Segment Start: Provided data
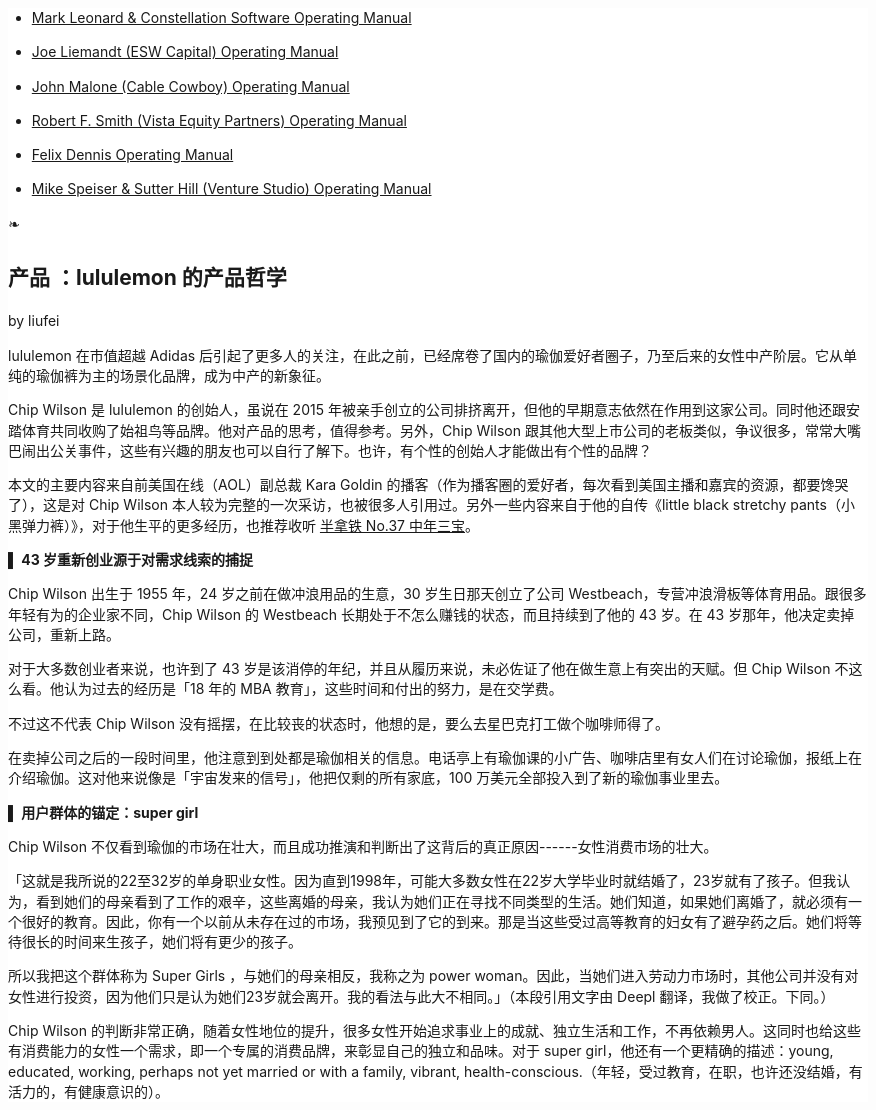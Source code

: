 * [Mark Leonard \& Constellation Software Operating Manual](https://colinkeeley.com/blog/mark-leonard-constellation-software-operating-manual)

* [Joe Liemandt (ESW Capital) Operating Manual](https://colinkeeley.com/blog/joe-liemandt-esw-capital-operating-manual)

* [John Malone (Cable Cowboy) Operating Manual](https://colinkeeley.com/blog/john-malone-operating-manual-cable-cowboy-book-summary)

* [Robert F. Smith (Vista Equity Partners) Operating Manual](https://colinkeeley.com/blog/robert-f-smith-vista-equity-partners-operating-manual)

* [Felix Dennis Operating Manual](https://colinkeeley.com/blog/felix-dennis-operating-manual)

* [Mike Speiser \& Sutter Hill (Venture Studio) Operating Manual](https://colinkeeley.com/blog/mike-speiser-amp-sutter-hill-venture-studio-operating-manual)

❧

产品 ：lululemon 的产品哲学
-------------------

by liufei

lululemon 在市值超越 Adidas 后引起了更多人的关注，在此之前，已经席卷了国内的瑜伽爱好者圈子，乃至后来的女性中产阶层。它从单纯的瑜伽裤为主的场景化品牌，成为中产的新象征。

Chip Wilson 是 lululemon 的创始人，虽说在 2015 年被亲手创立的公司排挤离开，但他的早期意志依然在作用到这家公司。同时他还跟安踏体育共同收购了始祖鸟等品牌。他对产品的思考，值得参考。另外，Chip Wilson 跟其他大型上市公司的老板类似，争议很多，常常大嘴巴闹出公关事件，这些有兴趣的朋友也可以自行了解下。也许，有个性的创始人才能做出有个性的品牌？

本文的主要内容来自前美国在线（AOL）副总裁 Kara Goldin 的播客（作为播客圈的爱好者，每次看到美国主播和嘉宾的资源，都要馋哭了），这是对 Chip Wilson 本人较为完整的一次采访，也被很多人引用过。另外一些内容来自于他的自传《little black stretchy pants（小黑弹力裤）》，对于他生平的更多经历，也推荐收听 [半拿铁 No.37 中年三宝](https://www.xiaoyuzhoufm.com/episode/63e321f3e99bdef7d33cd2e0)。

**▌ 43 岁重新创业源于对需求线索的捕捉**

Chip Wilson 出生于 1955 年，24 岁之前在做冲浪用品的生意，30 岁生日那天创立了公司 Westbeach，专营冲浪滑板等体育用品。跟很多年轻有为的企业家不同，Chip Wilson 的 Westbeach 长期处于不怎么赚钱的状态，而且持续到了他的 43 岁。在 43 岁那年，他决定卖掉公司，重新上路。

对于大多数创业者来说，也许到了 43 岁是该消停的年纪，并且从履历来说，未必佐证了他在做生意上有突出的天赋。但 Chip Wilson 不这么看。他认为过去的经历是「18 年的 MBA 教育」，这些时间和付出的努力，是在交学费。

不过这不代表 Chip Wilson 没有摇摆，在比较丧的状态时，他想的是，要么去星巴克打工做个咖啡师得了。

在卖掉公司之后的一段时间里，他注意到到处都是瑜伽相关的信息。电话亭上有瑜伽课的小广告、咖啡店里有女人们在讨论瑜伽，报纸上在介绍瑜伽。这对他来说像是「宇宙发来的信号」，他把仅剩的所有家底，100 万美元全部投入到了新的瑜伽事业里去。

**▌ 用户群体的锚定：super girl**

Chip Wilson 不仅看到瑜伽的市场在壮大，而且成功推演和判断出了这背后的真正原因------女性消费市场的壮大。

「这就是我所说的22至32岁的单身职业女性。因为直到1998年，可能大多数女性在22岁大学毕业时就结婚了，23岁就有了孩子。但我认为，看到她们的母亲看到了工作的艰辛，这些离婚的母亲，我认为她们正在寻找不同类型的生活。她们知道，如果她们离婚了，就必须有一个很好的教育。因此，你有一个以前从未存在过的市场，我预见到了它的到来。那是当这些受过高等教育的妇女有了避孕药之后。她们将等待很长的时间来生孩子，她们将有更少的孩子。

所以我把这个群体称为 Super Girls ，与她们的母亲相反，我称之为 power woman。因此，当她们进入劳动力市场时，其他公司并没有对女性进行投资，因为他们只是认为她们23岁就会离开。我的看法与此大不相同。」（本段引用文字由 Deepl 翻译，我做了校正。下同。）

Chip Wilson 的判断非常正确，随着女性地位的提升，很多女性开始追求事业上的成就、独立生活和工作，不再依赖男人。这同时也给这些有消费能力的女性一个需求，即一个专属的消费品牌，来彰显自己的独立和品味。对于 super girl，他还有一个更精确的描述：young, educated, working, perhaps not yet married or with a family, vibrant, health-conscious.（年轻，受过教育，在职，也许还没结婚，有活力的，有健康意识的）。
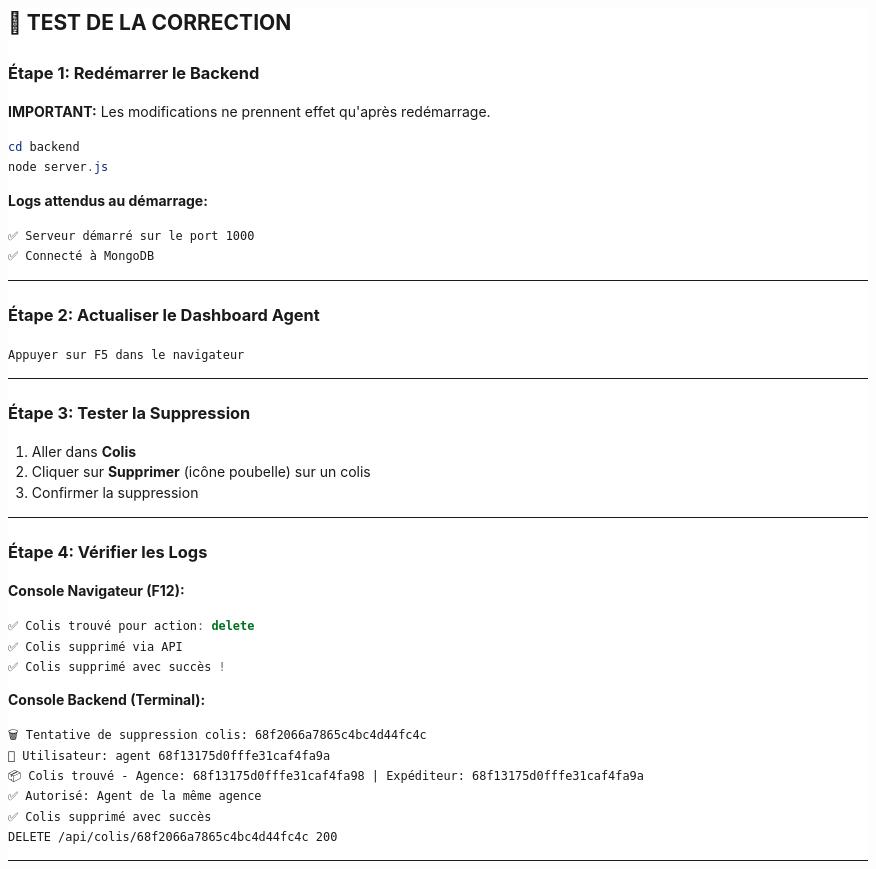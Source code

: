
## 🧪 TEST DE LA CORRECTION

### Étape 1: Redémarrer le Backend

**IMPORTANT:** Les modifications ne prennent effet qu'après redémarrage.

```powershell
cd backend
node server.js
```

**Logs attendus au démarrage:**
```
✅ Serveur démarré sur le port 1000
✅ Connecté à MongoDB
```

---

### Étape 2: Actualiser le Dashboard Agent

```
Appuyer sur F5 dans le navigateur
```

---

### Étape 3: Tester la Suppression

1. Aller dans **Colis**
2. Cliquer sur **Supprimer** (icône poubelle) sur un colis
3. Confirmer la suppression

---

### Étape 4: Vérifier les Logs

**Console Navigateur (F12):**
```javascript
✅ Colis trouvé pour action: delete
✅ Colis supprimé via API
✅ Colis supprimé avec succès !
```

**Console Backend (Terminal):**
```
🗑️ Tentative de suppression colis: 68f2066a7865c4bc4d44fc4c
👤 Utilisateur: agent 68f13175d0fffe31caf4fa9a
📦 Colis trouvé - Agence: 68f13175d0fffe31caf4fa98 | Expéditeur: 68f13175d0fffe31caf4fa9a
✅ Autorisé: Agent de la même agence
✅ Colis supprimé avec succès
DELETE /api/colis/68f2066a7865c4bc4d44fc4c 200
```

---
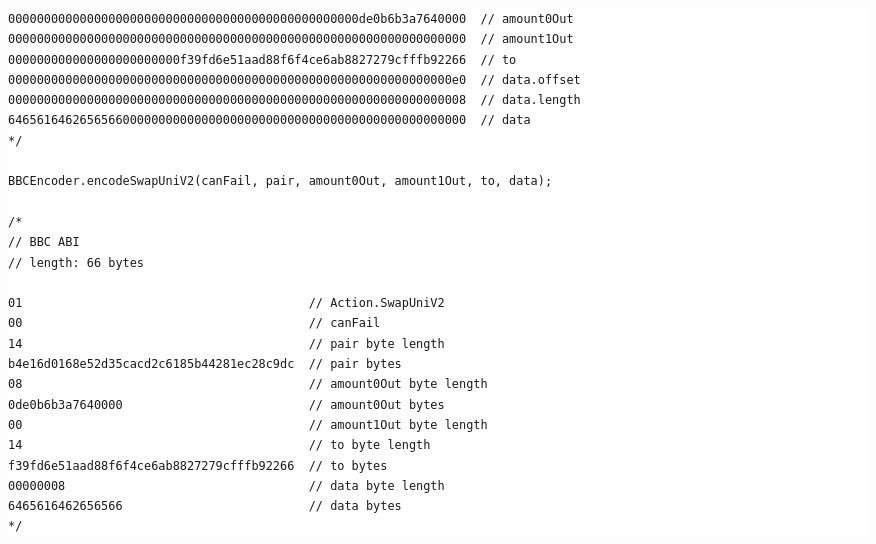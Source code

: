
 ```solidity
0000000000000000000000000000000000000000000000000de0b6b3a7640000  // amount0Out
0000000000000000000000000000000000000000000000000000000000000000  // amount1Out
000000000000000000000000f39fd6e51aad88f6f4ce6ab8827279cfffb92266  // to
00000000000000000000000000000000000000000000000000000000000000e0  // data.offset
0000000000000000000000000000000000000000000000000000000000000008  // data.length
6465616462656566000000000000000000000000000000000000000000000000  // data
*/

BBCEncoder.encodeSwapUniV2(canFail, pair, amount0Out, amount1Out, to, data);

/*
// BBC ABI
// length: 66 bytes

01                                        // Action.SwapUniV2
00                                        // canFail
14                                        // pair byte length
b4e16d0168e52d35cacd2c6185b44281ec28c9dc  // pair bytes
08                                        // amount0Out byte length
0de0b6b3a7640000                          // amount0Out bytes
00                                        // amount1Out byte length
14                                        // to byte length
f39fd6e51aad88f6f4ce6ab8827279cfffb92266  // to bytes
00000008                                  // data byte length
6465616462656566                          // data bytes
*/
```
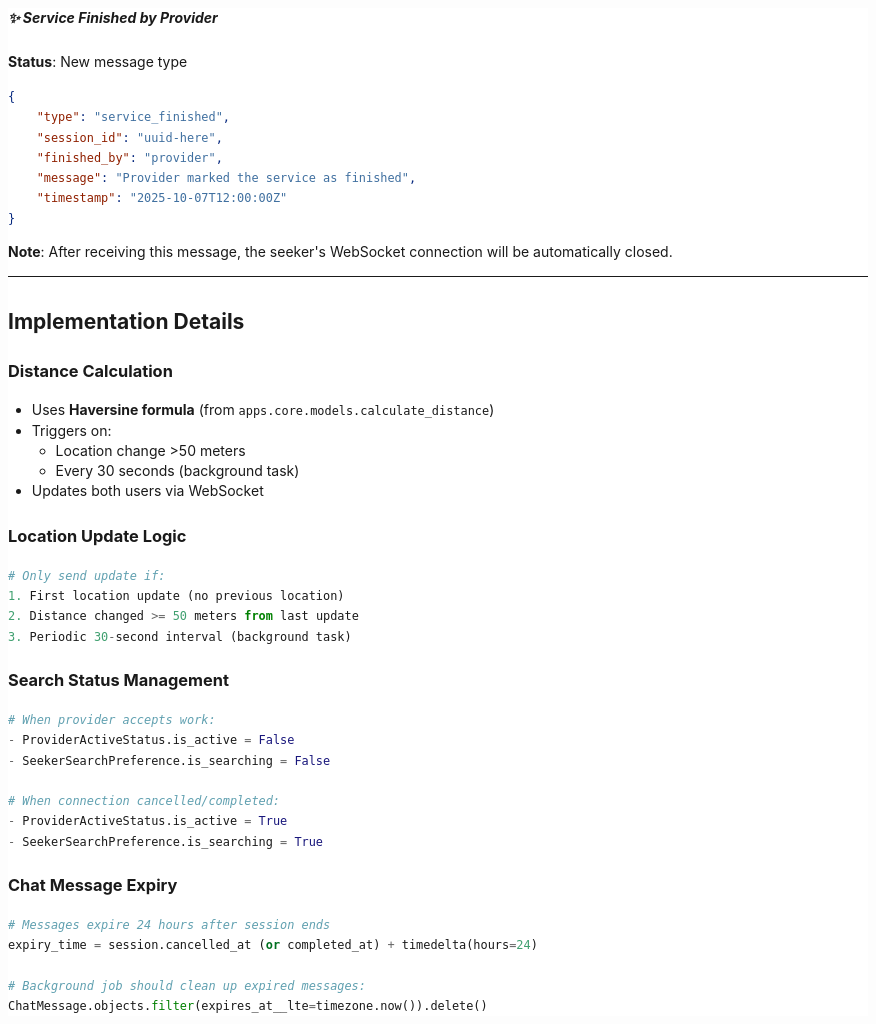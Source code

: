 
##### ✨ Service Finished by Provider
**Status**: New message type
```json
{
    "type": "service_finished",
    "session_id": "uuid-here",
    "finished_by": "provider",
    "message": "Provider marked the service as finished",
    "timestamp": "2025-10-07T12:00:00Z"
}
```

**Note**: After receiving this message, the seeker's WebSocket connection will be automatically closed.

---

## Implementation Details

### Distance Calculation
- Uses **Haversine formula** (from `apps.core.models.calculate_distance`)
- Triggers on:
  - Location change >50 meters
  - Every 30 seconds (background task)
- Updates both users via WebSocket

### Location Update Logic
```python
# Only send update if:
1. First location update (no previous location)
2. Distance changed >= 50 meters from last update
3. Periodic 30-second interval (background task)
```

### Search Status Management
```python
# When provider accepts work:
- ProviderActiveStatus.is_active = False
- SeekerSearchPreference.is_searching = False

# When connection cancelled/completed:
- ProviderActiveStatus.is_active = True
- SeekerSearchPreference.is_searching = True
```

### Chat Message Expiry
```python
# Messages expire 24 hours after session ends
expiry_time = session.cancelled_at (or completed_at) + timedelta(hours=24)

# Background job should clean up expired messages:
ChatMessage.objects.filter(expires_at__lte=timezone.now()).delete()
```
Segment End: Provided data
(What the task requires) Your answer should consist of each line above in which "succès" appears.

(Answer box)
✅ Colis supprimé avec succès !
✅ Colis supprimé avec succès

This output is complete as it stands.